--- Source records ---

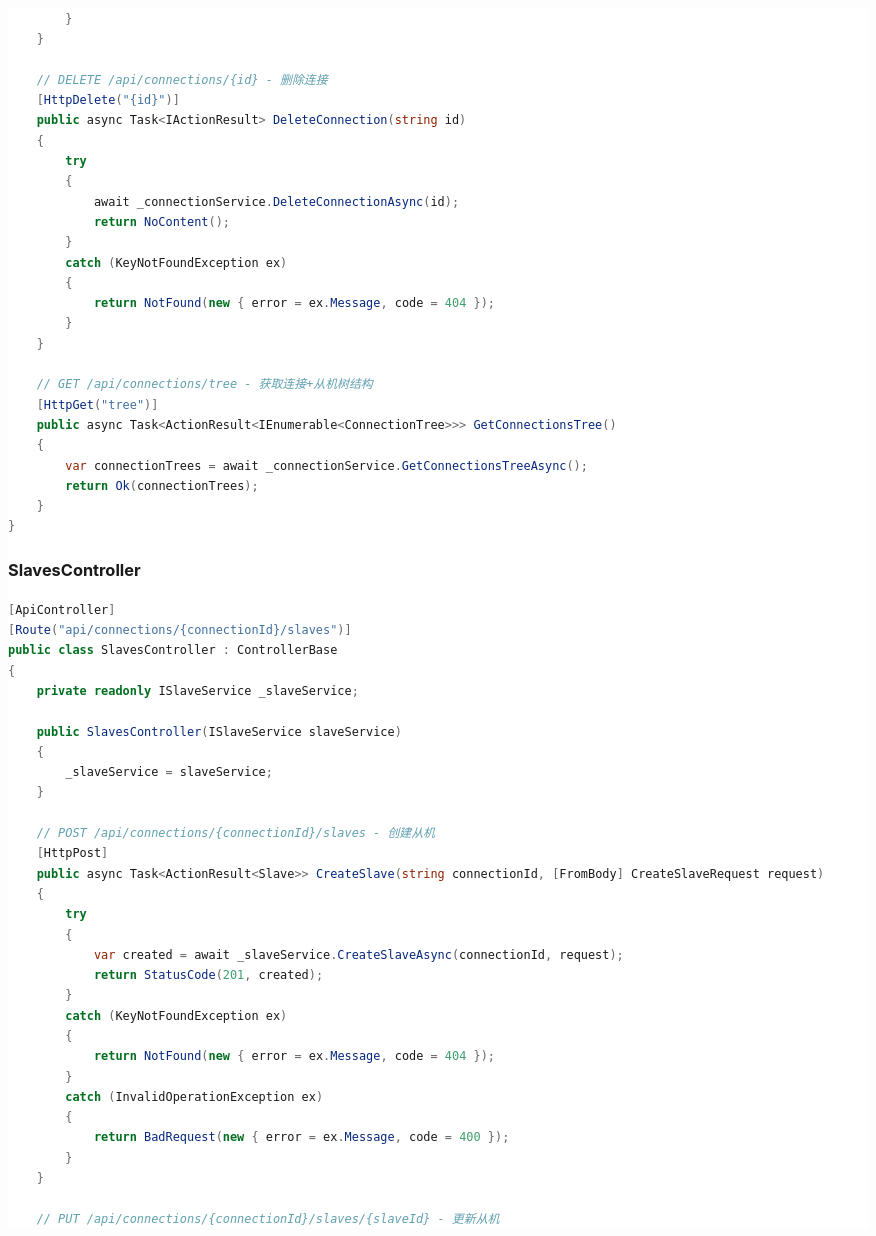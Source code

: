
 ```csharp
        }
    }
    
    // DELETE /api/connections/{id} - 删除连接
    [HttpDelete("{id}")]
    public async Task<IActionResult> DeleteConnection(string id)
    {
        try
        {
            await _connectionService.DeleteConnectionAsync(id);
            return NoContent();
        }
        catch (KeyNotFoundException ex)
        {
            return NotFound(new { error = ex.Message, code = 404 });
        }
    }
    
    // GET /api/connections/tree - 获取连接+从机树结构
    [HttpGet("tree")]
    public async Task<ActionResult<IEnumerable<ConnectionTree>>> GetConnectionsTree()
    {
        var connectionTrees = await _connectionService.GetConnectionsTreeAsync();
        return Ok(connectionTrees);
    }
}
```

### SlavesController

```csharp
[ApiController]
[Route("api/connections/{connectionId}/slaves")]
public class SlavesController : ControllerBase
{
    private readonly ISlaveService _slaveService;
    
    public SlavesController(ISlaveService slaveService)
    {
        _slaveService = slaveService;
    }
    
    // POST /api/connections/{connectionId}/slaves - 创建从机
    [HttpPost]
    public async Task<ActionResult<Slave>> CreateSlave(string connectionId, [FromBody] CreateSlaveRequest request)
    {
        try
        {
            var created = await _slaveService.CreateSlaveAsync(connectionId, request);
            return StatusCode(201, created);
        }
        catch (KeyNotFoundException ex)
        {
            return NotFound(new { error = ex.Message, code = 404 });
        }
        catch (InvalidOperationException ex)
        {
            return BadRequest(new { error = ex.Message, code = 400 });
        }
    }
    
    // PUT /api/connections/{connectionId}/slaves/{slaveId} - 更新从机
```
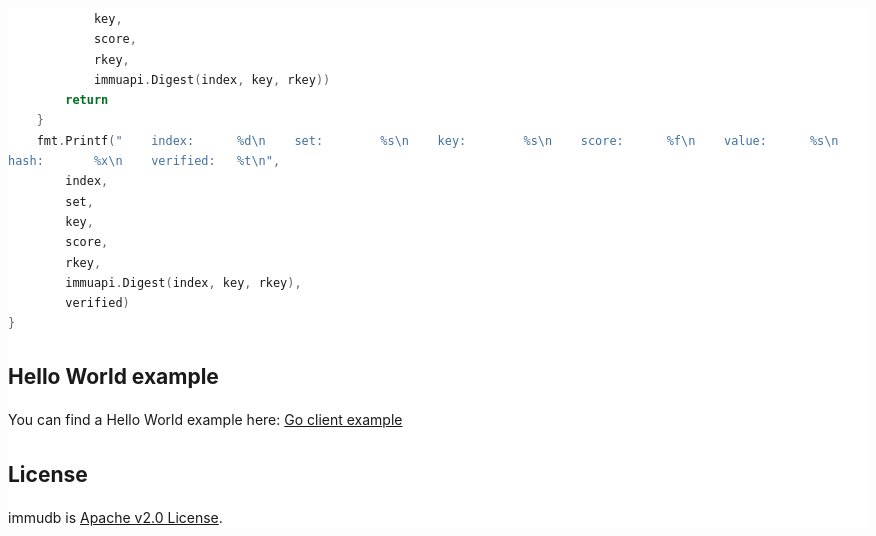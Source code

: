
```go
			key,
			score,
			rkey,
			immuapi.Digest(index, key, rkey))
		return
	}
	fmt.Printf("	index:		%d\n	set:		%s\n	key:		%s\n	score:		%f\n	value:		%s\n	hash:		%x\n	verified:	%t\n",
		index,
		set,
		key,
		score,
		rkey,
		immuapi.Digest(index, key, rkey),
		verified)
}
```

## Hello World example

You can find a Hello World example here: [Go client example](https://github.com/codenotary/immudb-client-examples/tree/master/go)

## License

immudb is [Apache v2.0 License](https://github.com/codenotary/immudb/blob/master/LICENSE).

---

Requirement: From the entries above, show each line that includes the string "SlavesController".

Your response:
### SlavesController
public class SlavesController : ControllerBase
    public SlavesController(ISlaveService slaveService)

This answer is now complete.